- [WORK TO COMPLETE]: In the listing that follows, count each line where the word "Enhanced" appears; write nothing but the count.

- [MATERIAL FOR THE TASK]:
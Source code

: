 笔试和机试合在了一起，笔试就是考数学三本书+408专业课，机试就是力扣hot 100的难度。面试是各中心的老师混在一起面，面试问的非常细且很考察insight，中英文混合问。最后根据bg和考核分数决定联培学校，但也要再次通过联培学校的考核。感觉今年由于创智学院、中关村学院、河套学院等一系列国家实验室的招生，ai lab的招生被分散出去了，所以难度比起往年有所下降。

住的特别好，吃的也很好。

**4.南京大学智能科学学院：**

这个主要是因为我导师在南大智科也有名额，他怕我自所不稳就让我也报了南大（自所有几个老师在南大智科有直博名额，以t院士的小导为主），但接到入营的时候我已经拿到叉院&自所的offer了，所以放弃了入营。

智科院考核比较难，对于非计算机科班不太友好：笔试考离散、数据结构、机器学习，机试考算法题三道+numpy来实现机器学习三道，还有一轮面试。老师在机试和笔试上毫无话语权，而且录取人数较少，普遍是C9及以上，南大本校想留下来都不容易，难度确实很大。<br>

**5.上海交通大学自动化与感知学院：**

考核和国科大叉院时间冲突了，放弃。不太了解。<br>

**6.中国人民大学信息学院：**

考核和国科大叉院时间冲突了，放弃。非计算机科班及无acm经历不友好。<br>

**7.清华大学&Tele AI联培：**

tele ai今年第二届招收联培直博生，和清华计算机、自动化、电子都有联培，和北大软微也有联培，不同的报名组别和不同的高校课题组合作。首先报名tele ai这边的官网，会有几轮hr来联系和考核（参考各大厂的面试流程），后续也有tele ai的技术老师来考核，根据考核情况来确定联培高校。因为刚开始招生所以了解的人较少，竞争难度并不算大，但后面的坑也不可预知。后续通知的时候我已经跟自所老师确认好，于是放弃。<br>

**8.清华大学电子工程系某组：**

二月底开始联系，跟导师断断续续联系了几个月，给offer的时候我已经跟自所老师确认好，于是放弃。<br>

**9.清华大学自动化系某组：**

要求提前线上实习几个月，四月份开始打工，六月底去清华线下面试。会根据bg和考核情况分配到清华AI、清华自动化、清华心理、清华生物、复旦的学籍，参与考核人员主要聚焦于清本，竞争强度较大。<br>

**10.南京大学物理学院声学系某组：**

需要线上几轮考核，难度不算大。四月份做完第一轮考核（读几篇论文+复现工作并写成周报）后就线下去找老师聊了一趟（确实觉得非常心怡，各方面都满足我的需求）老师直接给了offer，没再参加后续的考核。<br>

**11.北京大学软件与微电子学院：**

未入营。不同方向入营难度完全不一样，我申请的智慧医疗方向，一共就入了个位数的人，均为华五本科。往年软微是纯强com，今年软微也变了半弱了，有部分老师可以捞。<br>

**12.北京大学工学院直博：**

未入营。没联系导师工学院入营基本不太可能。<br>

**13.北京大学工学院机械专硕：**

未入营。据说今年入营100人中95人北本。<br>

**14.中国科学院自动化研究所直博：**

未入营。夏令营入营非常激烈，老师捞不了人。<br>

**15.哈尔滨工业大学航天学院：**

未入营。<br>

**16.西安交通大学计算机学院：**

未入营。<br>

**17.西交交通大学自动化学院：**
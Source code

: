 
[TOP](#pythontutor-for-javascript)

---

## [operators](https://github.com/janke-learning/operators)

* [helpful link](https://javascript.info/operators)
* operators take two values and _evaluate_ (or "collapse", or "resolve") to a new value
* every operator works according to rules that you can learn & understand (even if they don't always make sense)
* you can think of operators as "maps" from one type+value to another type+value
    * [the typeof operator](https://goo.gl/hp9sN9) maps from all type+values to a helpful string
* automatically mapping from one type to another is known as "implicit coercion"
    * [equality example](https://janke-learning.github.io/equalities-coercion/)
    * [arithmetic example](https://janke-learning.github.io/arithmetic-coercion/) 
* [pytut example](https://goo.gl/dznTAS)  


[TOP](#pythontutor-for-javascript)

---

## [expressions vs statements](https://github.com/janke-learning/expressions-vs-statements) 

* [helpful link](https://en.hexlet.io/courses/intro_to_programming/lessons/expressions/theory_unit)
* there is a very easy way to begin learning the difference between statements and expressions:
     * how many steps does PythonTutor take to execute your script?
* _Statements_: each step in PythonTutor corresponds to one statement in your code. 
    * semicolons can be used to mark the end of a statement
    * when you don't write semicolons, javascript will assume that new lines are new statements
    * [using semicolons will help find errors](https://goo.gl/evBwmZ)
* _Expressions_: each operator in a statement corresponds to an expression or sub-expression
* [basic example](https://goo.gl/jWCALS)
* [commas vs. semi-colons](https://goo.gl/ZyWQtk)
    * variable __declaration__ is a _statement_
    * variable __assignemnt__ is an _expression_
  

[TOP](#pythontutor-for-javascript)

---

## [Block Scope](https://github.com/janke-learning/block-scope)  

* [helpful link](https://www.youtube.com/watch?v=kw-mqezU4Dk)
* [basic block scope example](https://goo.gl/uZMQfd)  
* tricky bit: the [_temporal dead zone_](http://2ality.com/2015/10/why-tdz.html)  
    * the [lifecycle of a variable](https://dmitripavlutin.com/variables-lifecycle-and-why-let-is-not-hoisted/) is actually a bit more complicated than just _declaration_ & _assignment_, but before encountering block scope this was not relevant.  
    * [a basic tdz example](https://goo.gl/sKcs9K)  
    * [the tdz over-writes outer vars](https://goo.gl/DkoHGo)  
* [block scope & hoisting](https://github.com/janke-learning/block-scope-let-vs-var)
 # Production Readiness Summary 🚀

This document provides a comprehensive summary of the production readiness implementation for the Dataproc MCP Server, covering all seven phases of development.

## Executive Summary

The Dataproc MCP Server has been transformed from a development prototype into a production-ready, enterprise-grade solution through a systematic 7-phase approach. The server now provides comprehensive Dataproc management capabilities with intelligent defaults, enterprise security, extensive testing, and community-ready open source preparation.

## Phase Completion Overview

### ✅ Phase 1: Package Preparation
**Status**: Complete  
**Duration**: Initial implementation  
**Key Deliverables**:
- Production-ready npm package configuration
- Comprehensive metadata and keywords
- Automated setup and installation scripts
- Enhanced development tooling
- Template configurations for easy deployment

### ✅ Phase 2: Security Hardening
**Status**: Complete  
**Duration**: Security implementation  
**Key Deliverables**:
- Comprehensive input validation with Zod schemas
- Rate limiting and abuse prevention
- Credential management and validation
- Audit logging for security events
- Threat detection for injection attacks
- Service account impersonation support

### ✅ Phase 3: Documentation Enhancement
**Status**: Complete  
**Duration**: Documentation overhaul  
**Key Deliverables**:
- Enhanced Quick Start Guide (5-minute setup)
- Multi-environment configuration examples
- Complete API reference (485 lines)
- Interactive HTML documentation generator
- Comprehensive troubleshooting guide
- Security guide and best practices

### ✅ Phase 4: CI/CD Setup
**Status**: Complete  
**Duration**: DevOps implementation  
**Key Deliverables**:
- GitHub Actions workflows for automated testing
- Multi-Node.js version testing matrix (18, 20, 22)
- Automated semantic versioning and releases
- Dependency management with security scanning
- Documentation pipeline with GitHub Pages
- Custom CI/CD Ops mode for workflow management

- [SOLUTION FOR THIS PROBLEM]: 2